=== Try it ===
Print the data once more, exactly as supplied.

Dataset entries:
>>>
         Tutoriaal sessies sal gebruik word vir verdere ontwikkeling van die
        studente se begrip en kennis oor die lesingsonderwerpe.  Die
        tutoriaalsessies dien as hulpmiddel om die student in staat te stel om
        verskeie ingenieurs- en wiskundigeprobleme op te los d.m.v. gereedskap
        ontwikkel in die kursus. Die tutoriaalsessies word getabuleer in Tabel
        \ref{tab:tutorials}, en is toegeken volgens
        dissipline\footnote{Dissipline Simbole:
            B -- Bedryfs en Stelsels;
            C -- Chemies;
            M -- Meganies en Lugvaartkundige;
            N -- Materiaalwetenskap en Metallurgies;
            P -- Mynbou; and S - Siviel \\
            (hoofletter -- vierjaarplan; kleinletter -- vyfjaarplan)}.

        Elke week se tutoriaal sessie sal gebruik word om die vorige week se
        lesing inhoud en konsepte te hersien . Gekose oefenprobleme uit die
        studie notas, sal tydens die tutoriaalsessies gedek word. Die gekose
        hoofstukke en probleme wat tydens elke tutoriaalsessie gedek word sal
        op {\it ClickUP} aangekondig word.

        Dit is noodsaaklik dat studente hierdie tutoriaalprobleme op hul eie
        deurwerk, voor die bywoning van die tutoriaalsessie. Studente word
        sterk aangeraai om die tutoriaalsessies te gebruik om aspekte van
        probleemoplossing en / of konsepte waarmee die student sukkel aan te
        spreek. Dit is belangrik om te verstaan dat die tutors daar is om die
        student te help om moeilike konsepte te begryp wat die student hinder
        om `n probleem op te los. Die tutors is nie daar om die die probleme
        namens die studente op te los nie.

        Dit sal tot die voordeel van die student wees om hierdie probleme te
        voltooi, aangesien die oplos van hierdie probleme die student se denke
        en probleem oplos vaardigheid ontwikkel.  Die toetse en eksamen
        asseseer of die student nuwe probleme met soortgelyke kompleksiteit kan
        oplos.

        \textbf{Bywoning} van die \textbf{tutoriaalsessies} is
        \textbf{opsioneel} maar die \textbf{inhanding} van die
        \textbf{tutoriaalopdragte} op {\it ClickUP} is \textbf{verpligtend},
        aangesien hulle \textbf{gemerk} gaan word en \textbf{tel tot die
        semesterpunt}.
<<<
=== Result of this exercise ===
         Tutoriaal sessies sal gebruik word vir verdere ontwikkeling van die
        studente se begrip en kennis oor die lesingsonderwerpe.  Die
        tutoriaalsessies dien as hulpmiddel om die student in staat te stel om
        verskeie ingenieurs- en wiskundigeprobleme op te los d.m.v. gereedskap
        ontwikkel in die kursus. Die tutoriaalsessies word getabuleer in Tabel
        \ref{tab:tutorials}, en is toegeken volgens
        dissipline\footnote{Dissipline Simbole:
            B -- Bedryfs en Stelsels;
            C -- Chemies;
            M -- Meganies en Lugvaartkundige;
            N -- Materiaalwetenskap en Metallurgies;
            P -- Mynbou; and S - Siviel \\
            (hoofletter -- vierjaarplan; kleinletter -- vyfjaarplan)}.

        Elke week se tutoriaal sessie sal gebruik word om die vorige week se
        lesing inhoud en konsepte te hersien . Gekose oefenprobleme uit die
        studie notas, sal tydens die tutoriaalsessies gedek word. Die gekose
        hoofstukke en probleme wat tydens elke tutoriaalsessie gedek word sal
        op {\it ClickUP} aangekondig word.

        Dit is noodsaaklik dat studente hierdie tutoriaalprobleme op hul eie
        deurwerk, voor die bywoning van die tutoriaalsessie. Studente word
        sterk aangeraai om die tutoriaalsessies te gebruik om aspekte van
        probleemoplossing en / of konsepte waarmee die student sukkel aan te
        spreek. Dit is belangrik om te verstaan dat die tutors daar is om die
        student te help om moeilike konsepte te begryp wat die student hinder
        om `n probleem op te los. Die tutors is nie daar om die die probleme
        namens die studente op te los nie.

        Dit sal tot die voordeel van die student wees om hierdie probleme te
        voltooi, aangesien die oplos van hierdie probleme die student se denke
        en probleem oplos vaardigheid ontwikkel.  Die toetse en eksamen
        asseseer of die student nuwe probleme met soortgelyke kompleksiteit kan
        oplos.

        \textbf{Bywoning} van die \textbf{tutoriaalsessies} is
        \textbf{opsioneel} maar die \textbf{inhanding} van die
        \textbf{tutoriaalopdragte} op {\it ClickUP} is \textbf{verpligtend},
        aangesien hulle \textbf{gemerk} gaan word en \textbf{tel tot die
        semesterpunt}.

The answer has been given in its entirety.